* [WHAT YOU WILL DO] Copy out, exactly as written, only the line containing "Effective access time in" and the lines after it through the end of the records.
#####
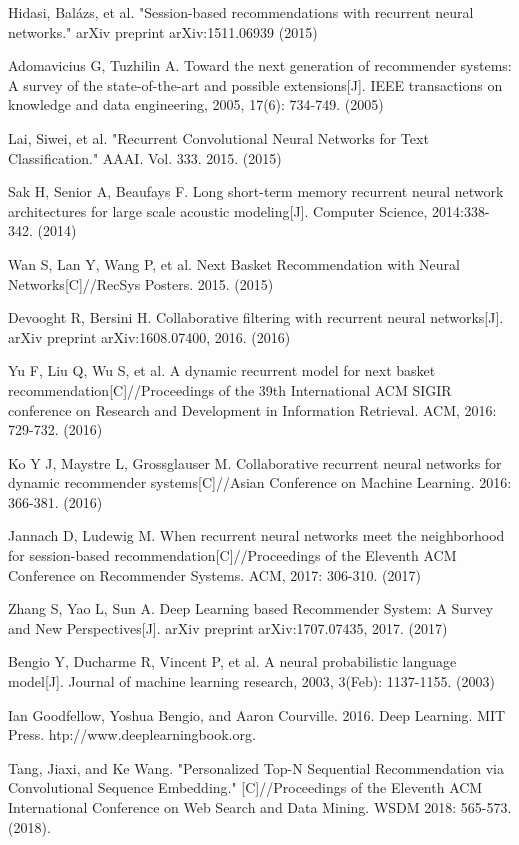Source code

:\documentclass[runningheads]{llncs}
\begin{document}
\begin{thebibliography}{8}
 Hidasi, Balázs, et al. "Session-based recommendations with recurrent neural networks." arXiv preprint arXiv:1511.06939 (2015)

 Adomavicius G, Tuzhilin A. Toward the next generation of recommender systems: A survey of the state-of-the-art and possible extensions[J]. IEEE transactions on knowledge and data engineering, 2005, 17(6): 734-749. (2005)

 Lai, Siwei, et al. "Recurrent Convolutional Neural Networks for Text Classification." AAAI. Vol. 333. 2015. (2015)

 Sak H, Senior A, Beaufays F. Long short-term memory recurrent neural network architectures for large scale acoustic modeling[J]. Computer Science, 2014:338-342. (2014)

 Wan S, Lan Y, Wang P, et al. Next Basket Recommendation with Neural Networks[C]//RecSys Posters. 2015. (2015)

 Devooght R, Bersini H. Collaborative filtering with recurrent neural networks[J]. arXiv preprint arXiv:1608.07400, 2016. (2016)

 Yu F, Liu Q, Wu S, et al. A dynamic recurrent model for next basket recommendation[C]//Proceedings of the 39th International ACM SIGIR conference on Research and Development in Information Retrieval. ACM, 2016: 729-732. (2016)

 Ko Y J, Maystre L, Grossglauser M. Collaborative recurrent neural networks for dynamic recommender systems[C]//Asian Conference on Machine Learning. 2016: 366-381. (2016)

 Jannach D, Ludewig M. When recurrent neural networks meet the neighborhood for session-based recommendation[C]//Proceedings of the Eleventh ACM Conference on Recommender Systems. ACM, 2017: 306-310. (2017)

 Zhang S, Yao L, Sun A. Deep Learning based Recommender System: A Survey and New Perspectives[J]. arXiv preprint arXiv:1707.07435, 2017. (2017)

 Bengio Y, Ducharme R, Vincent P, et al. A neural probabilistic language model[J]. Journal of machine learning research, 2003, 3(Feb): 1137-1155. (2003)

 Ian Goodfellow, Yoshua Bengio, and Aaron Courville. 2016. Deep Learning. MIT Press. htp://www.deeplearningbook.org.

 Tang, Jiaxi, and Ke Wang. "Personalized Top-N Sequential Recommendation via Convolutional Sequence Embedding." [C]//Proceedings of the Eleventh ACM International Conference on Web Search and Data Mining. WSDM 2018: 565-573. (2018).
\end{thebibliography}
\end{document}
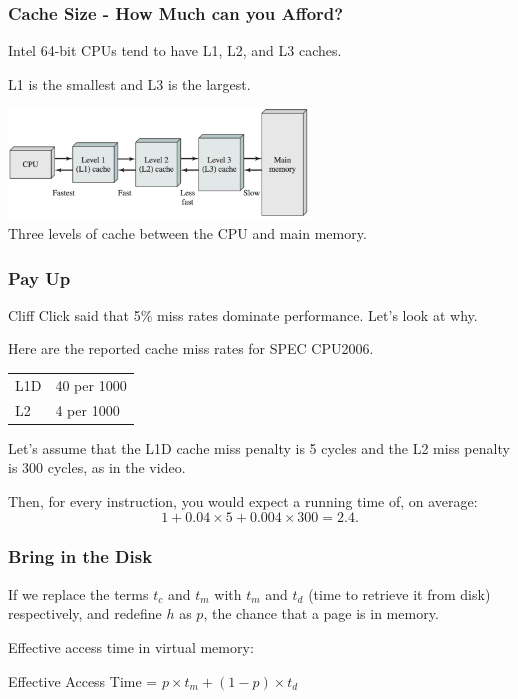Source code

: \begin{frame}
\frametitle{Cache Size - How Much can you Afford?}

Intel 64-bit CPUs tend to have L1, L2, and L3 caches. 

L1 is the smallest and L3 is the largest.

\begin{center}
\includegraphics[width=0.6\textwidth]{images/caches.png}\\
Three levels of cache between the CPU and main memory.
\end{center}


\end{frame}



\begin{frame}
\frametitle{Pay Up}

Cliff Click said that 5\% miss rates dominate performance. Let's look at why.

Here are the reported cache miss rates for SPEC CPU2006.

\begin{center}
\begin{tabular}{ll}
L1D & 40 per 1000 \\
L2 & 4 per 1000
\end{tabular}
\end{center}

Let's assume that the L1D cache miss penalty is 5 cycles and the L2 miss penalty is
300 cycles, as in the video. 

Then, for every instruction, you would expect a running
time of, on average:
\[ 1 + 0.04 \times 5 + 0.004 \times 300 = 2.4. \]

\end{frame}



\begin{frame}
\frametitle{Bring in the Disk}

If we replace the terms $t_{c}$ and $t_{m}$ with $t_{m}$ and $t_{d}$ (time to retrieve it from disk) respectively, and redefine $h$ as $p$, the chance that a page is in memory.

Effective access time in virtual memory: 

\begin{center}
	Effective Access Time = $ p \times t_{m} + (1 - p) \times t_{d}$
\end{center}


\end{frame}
#####
* [SOLUTION TO THE PROBLEM]
Effective access time in virtual memory: 

\begin{center}
	Effective Access Time = $ p \times t_{m} + (1 - p) \times t_{d}$
\end{center}


\end{frame}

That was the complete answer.